**TASK DETAILS:**
Using the records below, write out only the lines from the line containing "### Money management application" up to and including the line containing "## Isabella Morales", exactly, with no pictures.

Document images with source code
↓

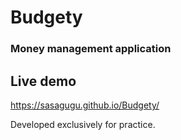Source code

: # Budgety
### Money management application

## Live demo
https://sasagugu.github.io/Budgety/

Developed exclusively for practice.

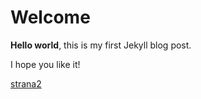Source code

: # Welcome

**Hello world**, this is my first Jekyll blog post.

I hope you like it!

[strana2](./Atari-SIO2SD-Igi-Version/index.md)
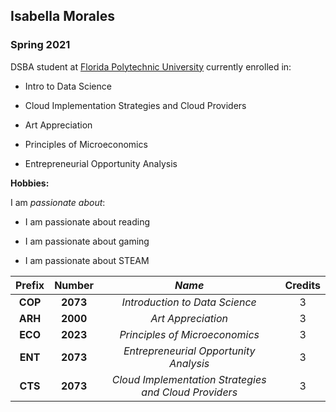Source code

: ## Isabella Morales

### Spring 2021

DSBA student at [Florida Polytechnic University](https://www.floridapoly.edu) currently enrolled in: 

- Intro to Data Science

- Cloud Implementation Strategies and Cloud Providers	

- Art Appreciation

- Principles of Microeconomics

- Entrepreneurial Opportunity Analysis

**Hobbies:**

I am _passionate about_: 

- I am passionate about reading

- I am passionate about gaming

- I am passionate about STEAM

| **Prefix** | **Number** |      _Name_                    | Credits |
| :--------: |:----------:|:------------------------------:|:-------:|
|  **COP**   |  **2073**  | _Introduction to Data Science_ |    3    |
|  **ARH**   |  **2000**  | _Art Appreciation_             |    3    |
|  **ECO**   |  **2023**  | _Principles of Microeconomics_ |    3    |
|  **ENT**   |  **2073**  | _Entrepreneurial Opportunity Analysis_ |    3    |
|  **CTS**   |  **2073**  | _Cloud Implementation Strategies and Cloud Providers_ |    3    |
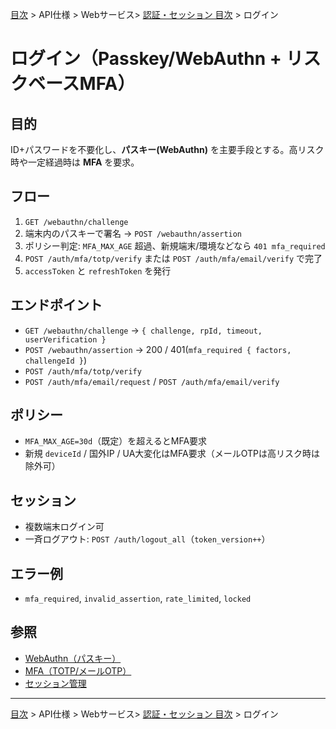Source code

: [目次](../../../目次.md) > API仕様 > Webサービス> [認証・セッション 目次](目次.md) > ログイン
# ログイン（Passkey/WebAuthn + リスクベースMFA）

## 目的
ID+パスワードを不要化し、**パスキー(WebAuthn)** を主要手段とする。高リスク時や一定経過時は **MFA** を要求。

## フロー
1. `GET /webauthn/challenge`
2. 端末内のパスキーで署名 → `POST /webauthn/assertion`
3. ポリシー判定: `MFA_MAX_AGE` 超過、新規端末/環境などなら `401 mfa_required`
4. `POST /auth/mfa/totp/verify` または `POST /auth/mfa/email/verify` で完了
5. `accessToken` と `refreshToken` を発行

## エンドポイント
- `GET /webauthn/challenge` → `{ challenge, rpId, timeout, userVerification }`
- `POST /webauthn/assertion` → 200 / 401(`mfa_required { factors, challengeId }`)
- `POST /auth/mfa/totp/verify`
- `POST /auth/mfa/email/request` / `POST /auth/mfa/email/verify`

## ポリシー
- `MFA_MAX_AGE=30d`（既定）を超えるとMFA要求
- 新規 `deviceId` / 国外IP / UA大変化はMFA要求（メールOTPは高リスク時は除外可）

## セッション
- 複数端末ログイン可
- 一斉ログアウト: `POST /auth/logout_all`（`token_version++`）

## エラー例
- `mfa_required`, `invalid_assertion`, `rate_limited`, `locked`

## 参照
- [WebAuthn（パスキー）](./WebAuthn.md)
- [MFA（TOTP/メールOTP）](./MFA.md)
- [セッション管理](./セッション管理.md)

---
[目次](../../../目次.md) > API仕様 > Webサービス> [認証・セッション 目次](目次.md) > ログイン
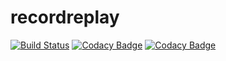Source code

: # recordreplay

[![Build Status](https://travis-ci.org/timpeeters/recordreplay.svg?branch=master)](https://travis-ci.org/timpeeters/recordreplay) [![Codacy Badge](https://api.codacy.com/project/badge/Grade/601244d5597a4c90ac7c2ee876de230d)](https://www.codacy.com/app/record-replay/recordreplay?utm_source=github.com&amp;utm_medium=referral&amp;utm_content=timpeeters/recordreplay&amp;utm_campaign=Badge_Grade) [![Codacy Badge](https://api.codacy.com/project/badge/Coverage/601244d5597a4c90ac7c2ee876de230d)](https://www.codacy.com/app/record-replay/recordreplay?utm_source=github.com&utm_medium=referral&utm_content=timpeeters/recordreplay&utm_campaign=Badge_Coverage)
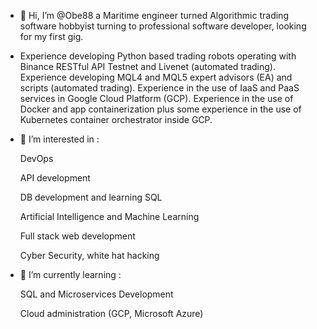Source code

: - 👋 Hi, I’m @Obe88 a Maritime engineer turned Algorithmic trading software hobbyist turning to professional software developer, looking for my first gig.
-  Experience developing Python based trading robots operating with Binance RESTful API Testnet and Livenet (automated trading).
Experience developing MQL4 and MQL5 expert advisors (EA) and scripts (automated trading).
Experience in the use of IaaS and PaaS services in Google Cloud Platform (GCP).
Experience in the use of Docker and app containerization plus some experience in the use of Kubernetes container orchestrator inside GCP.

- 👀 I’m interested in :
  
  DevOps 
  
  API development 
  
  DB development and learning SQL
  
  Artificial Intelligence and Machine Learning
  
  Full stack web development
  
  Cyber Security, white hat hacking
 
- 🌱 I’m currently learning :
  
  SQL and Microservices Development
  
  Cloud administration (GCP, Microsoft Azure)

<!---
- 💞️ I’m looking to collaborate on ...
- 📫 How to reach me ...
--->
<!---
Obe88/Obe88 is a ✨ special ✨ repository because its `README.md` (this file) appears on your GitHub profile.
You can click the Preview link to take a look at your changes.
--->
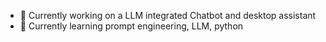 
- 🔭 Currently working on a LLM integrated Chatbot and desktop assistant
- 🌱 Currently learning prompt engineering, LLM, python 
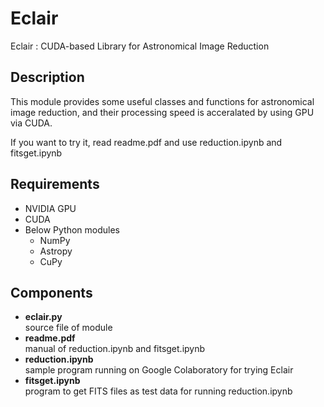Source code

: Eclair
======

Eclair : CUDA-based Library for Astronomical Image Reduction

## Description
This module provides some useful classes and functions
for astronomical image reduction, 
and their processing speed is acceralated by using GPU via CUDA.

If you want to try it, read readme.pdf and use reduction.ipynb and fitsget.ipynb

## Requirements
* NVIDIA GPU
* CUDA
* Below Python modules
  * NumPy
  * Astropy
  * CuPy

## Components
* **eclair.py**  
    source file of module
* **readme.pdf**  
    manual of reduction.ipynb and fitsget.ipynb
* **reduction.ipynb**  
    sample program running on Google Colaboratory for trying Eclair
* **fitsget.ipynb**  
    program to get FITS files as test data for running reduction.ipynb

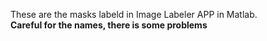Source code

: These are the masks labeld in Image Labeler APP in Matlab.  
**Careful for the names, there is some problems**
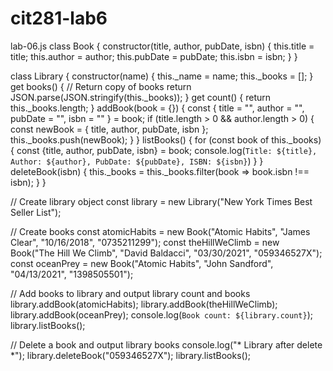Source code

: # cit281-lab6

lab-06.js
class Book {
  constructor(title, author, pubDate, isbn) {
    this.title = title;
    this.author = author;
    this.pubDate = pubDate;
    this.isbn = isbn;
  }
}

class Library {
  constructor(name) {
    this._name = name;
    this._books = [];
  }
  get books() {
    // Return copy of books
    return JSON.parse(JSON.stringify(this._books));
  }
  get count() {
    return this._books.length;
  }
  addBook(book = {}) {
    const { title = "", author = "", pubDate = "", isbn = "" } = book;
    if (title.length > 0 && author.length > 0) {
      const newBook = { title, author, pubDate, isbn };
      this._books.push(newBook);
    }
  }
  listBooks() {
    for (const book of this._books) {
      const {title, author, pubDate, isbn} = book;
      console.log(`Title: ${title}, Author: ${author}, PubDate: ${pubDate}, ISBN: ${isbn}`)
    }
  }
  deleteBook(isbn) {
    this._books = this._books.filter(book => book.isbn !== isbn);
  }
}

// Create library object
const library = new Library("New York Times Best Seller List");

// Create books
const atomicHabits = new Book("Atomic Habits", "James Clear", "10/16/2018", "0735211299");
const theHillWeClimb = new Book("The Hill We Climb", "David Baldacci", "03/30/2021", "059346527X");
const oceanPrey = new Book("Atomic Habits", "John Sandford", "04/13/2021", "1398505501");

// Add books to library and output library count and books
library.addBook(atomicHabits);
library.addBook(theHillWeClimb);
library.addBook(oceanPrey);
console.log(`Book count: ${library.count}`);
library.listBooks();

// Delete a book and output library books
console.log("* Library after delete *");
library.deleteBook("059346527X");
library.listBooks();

↑

**EXERCISE OUTPUT:**
### Money management application

## Live demo
https://sasagugu.github.io/Budgety/

Developed exclusively for practice.

Source code

: # Welcome

**Hello world**, this is my first Jekyll blog post.

I hope you like it!

[strana2](./Atari-SIO2SD-Igi-Version/index.md)
Source code

: ## Isabella Morales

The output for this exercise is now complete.